Non-acoustic sensor 120 may provide information to control application of an equalization function to ILD sub-band signals. FIG. 4 is a chart 400 illustrating equalization curves for signal modification. When a system uses ILD information per sub-band to distinguish between desired and undesired components in an acoustic signal, ILD equalization per sub-band may be used to correct ILD distortion introduced by the acoustic characteristics of the head of the user providing the (desired) main speech. After equalization, the ILD for the main speech is ideally a known positive value. Regularized equalization improves the quality of the classification of main speech and undesired components in an acoustic signal.

The curves illustrated in FIG. 4 may be associated with different detected positions, each curve representing a different equalization to apply to a normalized ILD. The usual position of a communication device and its microphones relative to the mouth of the user (or “Mouth Reference Point” or MRP) is called the nominal position (which could for example be defined by the axis going from the “Ear Reference Point” or ERP to the MRP). Two common ways to change the nominal position are rotating the communication device around the user's ear (i.e. around the ear point), along the vertical plane next to the user's head, and, secondly, tilting the microphone(s) of the communication device away from the user's mouth by pivoting around the user's ear. This rotation increases the distance from the MRP to the device's microphones, but does not increase the distance from the user's ear to the device's speaker significantly.

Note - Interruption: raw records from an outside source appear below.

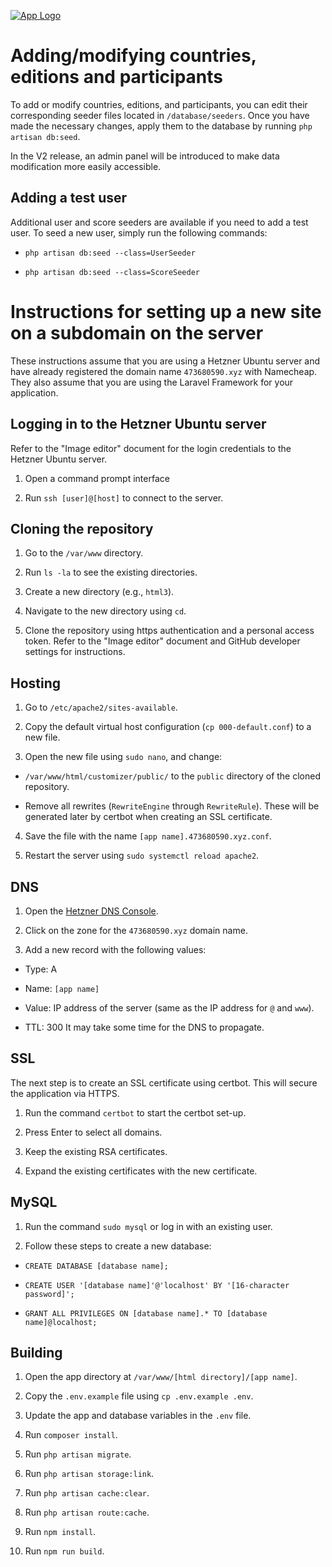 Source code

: [![App Logo](https://eurovision.473680590.xyz/storage/app-logo-stroke.png)](https://eurovision.473680590.xyz)



# Adding/modifying countries,  editions and participants

To add or modify countries, editions, and participants, you can edit their corresponding seeder files located in `/database/seeders`. Once you have made the necessary changes, apply them to the database by running `php artisan db:seed`. 

In the V2 release, an admin panel will be introduced to make data modification more easily accessible.

## Adding a test user

Additional user and score seeders are available if you need to add a test user. To seed a new user, simply run the following commands:

- `php artisan db:seed --class=UserSeeder`

- `php artisan db:seed --class=ScoreSeeder`


# Instructions for setting up a new site on a subdomain on the server

  

These instructions assume that you are using a Hetzner Ubuntu server and have already registered the domain name `473680590.xyz` with Namecheap. They also assume that you are using the Laravel Framework for your application.

  

## Logging in to the Hetzner Ubuntu server

  

Refer to the "Image editor" document for the login credentials to the Hetzner Ubuntu server.

  

1. Open a command prompt interface

2. Run `ssh [user]@[host]` to connect to the server.

  

## Cloning the repository

  

1. Go to the `/var/www` directory.

2. Run `ls -la` to see the existing directories.

3. Create a new directory (e.g., `html3`).

4. Navigate to the new directory using `cd`.

5. Clone the repository using https authentication and a personal access token. Refer to the "Image editor" document and GitHub developer settings for instructions.

  

## Hosting

  

1. Go to `/etc/apache2/sites-available`.

2. Copy the default virtual host configuration (`cp 000-default.conf`) to a new file.

3. Open the new file using `sudo nano`, and change:

-  `/var/www/html/customizer/public/` to the `public` directory of the cloned repository.

- Remove all rewrites (`RewriteEngine` through `RewriteRule`). These will be generated later by certbot when creating an SSL certificate.

4. Save the file with the name `[app name].473680590.xyz.conf`.

5. Restart the server using `sudo systemctl reload apache2`.

  

## DNS

  

1. Open the [Hetzner DNS Console](https://dns.hetzner.com/).

2. Click on the zone for the `473680590.xyz` domain name.

3. Add a new record with the following values:

- Type: A

- Name: `[app name]`

- Value: IP address of the server (same as the IP address for `@` and `www`).

- TTL: 300 It may take some time for the DNS to propagate.

  

## SSL

  

The next step is to create an SSL certificate using certbot. This will secure the application via HTTPS.

  

1. Run the command `certbot` to start the certbot set-up.

2. Press Enter to select all domains.

3. Keep the existing RSA certificates.

4. Expand the existing certificates with the new certificate.

  

## MySQL

  

1. Run the command `sudo mysql` or log in with an existing user.

2. Follow these steps to create a new database:

-  `CREATE DATABASE [database name];`

-  `CREATE USER '[database name]'@'localhost' BY '[16-character password]';`

-  `GRANT ALL PRIVILEGES ON [database name].* TO [database name]@localhost;`

  

## Building

  

1. Open the app directory at `/var/www/[html directory]/[app name]`.

2. Copy the `.env.example` file using `cp .env.example .env`.

3. Update the app and database variables in the `.env` file.

4. Run `composer install`.

5. Run `php artisan migrate`.

6. Run `php artisan storage:link`.

7. Run `php artisan cache:clear`.

8. Run `php artisan route:cache`.

9. Run `npm install`.

10. Run `npm run build`. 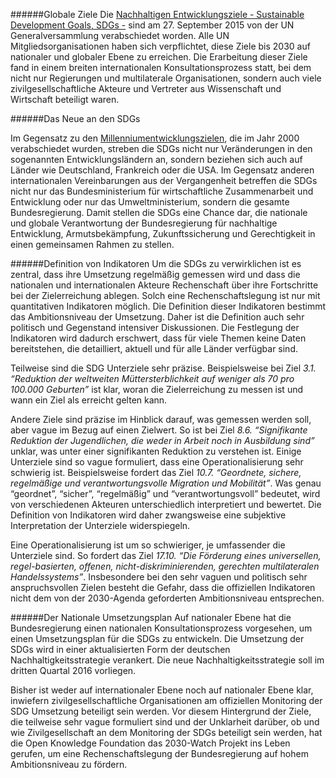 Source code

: ######Globale Ziele
Die [Nachhaltigen Entwicklungsziele - Sustainable Development Goals, SDGs -](https://sustainabledevelopment.un.org/) sind am 27. September 2015 von der UN Generalversammlung verabschiedet worden. Alle UN Mitgliedsorganisationen haben sich verpflichtet, diese Ziele bis 2030 auf nationaler und globaler Ebene zu erreichen. Die Erarbeitung dieser Ziele fand in einem breiten internationalen Konsultationsprozess statt, bei dem nicht nur Regierungen und multilaterale Organisationen, sondern auch viele zivilgesellschaftliche Akteure und Vertreter aus Wissenschaft und Wirtschaft beteiligt waren.

######Das Neue an den SDGs

Im Gegensatz zu den [Millenniumentwicklungszielen](http://www.un.org/millenniumgoals/), die im Jahr 2000 verabschiedet wurden, streben die SDGs nicht nur Veränderungen in den sogenannten Entwicklungsländern an, sondern beziehen sich auch auf Länder wie Deutschland, Frankreich oder die USA. Im Gegensatz anderen internationalen Vereinbarungen aus der Vergangenheit betreffen die SDGs nicht nur das Bundesministerium für wirtschaftliche Zusammenarbeit und Entwicklung oder nur das Umweltministerium, sondern die gesamte Bundesregierung. Damit stellen die SDGs eine Chance dar, die nationale und globale Verantwortung der Bundesregierung für nachhaltige Entwicklung, Armutsbekämpfung, Zukunftssicherung und Gerechtigkeit in einen gemeinsamen Rahmen zu stellen.

######Definition von Indikatoren
Um die SDGs zu verwirklichen ist es zentral, dass ihre Umsetzung regelmäßig gemessen wird und dass die nationalen und internationalen Akteure Rechenschaft über ihre Fortschritte bei der Zielerreichung ablegen. Solch eine Rechenschaftslegung ist nur  mit quantitativen Indikatoren möglich. Die Definition dieser Indikatoren bestimmt das Ambitionsniveau der Umsetzung. Daher ist die Definition auch sehr politisch und Gegenstand intensiver Diskussionen. Die Festlegung der Indikatoren wird dadurch erschwert, dass für viele Themen keine Daten bereitstehen, die detailliert, aktuell und für alle Länder verfügbar sind. 

Teilweise sind die SDG Unterziele sehr präzise. Beispielsweise bei Ziel *3.1. “Reduktion der weltweiten Müttersterblichkeit auf weniger als 70 pro 100.000 Geburten”* ist klar, woran die Zielerreichung zu messen ist und wann ein Ziel als erreicht gelten kann. 

Andere Ziele sind präzise im Hinblick darauf, was gemessen werden soll, aber vague im Bezug auf einen Zielwert. So ist bei Ziel *8.6. “Signifikante Reduktion der Jugendlichen, die weder in Arbeit noch in Ausbildung sind”* unklar, was unter einer signifikanten Reduktion zu verstehen ist. Einige Unterziele sind so vague formuliert, dass eine Operationalisierung sehr schwierig ist. Beispielsweise fordert das Ziel *10.7. “Geordnete, sichere, regelmäßige und verantwortungsvolle Migration und Mobilität”*. Was genau “geordnet”, “sicher”, “regelmäßig” und “verantwortungsvoll” bedeutet, wird von verschiedenen Akteuren unterschiedlich interpretiert und bewertet. Die Definition von Indikatoren wird daher zwangsweise eine subjektive Interpretation der Unterziele widerspiegeln.

Eine Operationalisierung ist um so schwieriger, je umfassender die Unterziele sind. So fordert das Ziel *17.10. “Die Förderung eines universellen, regel-basierten, offenen, nicht-diskriminierenden, gerechten multilateralen Handelssystems”*. Insbesondere bei den sehr vaguen und politisch sehr anspruchsvollen Zielen besteht die Gefahr, dass die offiziellen Indikatoren nicht dem von der 2030-Agenda geforderten Ambitionsniveau entsprechen.

######Der Nationale Umsetzungsplan
Auf nationaler Ebene hat die Bundesregierung einen nationalen Konsultationsprozess vorgesehen, um einen Umsetzungsplan für die SDGs zu entwickeln. Die Umsetzung der SDGs wird in einer aktualisierten Form der deutschen Nachhaltigkeitsstrategie verankert. Die neue Nachhaltigkeitsstrategie soll im dritten Quartal 2016 vorliegen.

Bisher ist weder auf internationaler Ebene noch auf nationaler Ebene klar, inwiefern zivilgesellschaftliche Organisationen am offiziellen Monitoring der SDG Umsetzung beteiligt sein werden. Vor diesem Hintergrund der Ziele, die teilweise sehr vague formuliert sind und der Unklarheit darüber, ob und wie Zivilgesellschaft an dem Monitoring der SDGs beteiligt sein werden, hat die Open Knowledge Foundation das 2030-Watch Projekt ins Leben gerufen, um eine Rechenschaftslegung der Bundesregierung auf hohem Ambitionsniveau zu fördern.
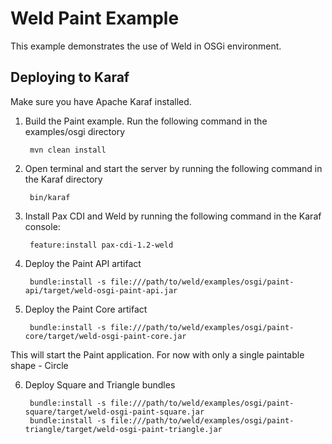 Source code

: Weld Paint Example
========================

This example demonstrates the use of Weld in OSGi environment.

Deploying to Karaf
--------------------

Make sure you have Apache Karaf installed.

1. Build the Paint example. Run the following command in the examples/osgi directory

        mvn clean install

2. Open terminal and start the server by running the following command in the Karaf directory

        bin/karaf

3. Install Pax CDI and Weld by running the following command in the Karaf console:

        feature:install pax-cdi-1.2-weld

4. Deploy the Paint API artifact 

        bundle:install -s file:///path/to/weld/examples/osgi/paint-api/target/weld-osgi-paint-api.jar

5. Deploy the Paint Core artifact 

        bundle:install -s file:///path/to/weld/examples/osgi/paint-core/target/weld-osgi-paint-core.jar
This will start the Paint application. For now with only a single paintable shape - Circle

6. Deploy Square and Triangle bundles

        bundle:install -s file:///path/to/weld/examples/osgi/paint-square/target/weld-osgi-paint-square.jar
        bundle:install -s file:///path/to/weld/examples/osgi/paint-triangle/target/weld-osgi-paint-triangle.jar

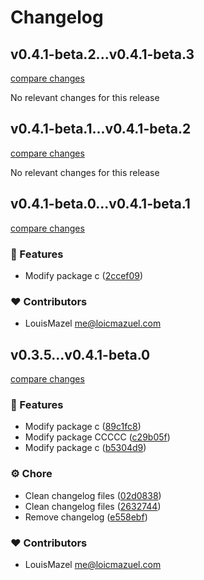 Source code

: # Changelog

## v0.4.1-beta.2...v0.4.1-beta.3

[compare changes](https://github.com/LouisMazel/test-changelogen-monorepo/compare/v0.4.1-beta.2...v0.4.1-beta.3)

No relevant changes for this release


## v0.4.1-beta.1...v0.4.1-beta.2

[compare changes](https://github.com/LouisMazel/test-changelogen-monorepo/compare/v0.4.1-beta.1...v0.4.1-beta.2)

No relevant changes for this release


## v0.4.1-beta.0...v0.4.1-beta.1

[compare changes](https://github.com/LouisMazel/test-changelogen-monorepo/compare/v0.4.1-beta.0...v0.4.1-beta.1)

### 🚀 Features

- Modify package c ([2ccef09](https://github.com/LouisMazel/test-changelogen-monorepo/commit/2ccef09))

### ❤️ Contributors

- LouisMazel <me@loicmazuel.com>


## v0.3.5...v0.4.1-beta.0

[compare changes](https://github.com/LouisMazel/test-changelogen-monorepo/compare/v0.3.5...v0.4.1-beta.0)

### 🚀 Features

- Modify package c ([89c1fc8](https://github.com/LouisMazel/test-changelogen-monorepo/commit/89c1fc8))
- Modify package CCCCC ([c29b05f](https://github.com/LouisMazel/test-changelogen-monorepo/commit/c29b05f))
- Modify package c ([b5304d9](https://github.com/LouisMazel/test-changelogen-monorepo/commit/b5304d9))

### ⚙️ Chore

- Clean changelog files ([02d0838](https://github.com/LouisMazel/test-changelogen-monorepo/commit/02d0838))
- Clean changelog files ([2632744](https://github.com/LouisMazel/test-changelogen-monorepo/commit/2632744))
- Remove changelog ([e558ebf](https://github.com/LouisMazel/test-changelogen-monorepo/commit/e558ebf))

### ❤️ Contributors

- LouisMazel <me@loicmazuel.com>
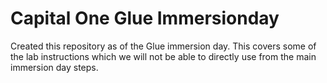 # Capital One Glue Immersionday

Created this repository as of the Glue immersion day. This covers some of the lab instructions which we will not be able to directly use from the main immersion day steps. 

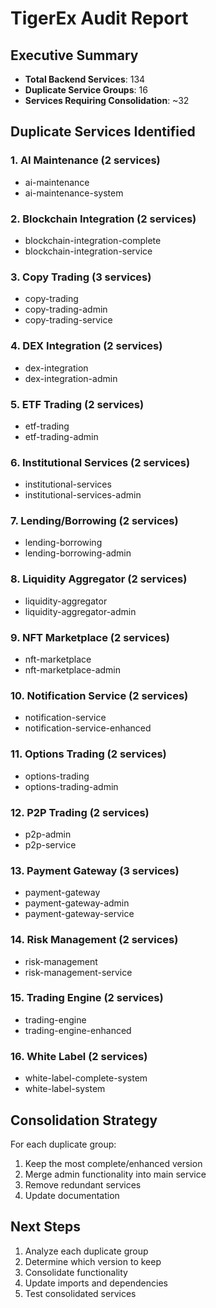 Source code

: # TigerEx Audit Report

## Executive Summary
- **Total Backend Services**: 134
- **Duplicate Service Groups**: 16
- **Services Requiring Consolidation**: ~32

## Duplicate Services Identified

### 1. AI Maintenance (2 services)
- ai-maintenance
- ai-maintenance-system

### 2. Blockchain Integration (2 services)
- blockchain-integration-complete
- blockchain-integration-service

### 3. Copy Trading (3 services)
- copy-trading
- copy-trading-admin
- copy-trading-service

### 4. DEX Integration (2 services)
- dex-integration
- dex-integration-admin

### 5. ETF Trading (2 services)
- etf-trading
- etf-trading-admin

### 6. Institutional Services (2 services)
- institutional-services
- institutional-services-admin

### 7. Lending/Borrowing (2 services)
- lending-borrowing
- lending-borrowing-admin

### 8. Liquidity Aggregator (2 services)
- liquidity-aggregator
- liquidity-aggregator-admin

### 9. NFT Marketplace (2 services)
- nft-marketplace
- nft-marketplace-admin

### 10. Notification Service (2 services)
- notification-service
- notification-service-enhanced

### 11. Options Trading (2 services)
- options-trading
- options-trading-admin

### 12. P2P Trading (2 services)
- p2p-admin
- p2p-service

### 13. Payment Gateway (3 services)
- payment-gateway
- payment-gateway-admin
- payment-gateway-service

### 14. Risk Management (2 services)
- risk-management
- risk-management-service

### 15. Trading Engine (2 services)
- trading-engine
- trading-engine-enhanced

### 16. White Label (2 services)
- white-label-complete-system
- white-label-system

## Consolidation Strategy

For each duplicate group:
1. Keep the most complete/enhanced version
2. Merge admin functionality into main service
3. Remove redundant services
4. Update documentation

## Next Steps
1. Analyze each duplicate group
2. Determine which version to keep
3. Consolidate functionality
4. Update imports and dependencies
5. Test consolidated services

FIG. 4 illustrates exemplary ILD equalization (EQ) curves for five positions of the MRP relative to the device's microphones. The ILD EQ chart plots normalized ILD (y-axis) vs. frequency sub-bands (x-axis) as used in the cochlear domain. In FIG. 4, the legend at the bottom of the chart labels five positions (410, 420, 430, 440, and 450) as: nominal position, rotated 30 degrees positive, rotated 30 degrees negative, pivoted 30 degrees positive, and pivoted 30 degrees negative respectively. Curve 415 is associated with position 410, curve 425 with position 420, curve 435 with position 430, curve 445 with position 440, and curve 455 with position 450. When the communication device is moved from its nominal position, different EQ curves may thus be used for optimal correction of ILD distortion. Hence, for a given normalized ILD, sub-band, and positional information, a corresponding equalization function may be applied to the normalized ILD signal to correct distortion. The equalization function may be applied to the normalized ILD signal by either the source inference engine 306 or mask generator 308. In one embodiment, positional information from non-acoustic sensors that include a relative spatial position, such as an angle of rotation or pivot, can be used to select the most appropriate curve from a plurality of ILD equalization arrays.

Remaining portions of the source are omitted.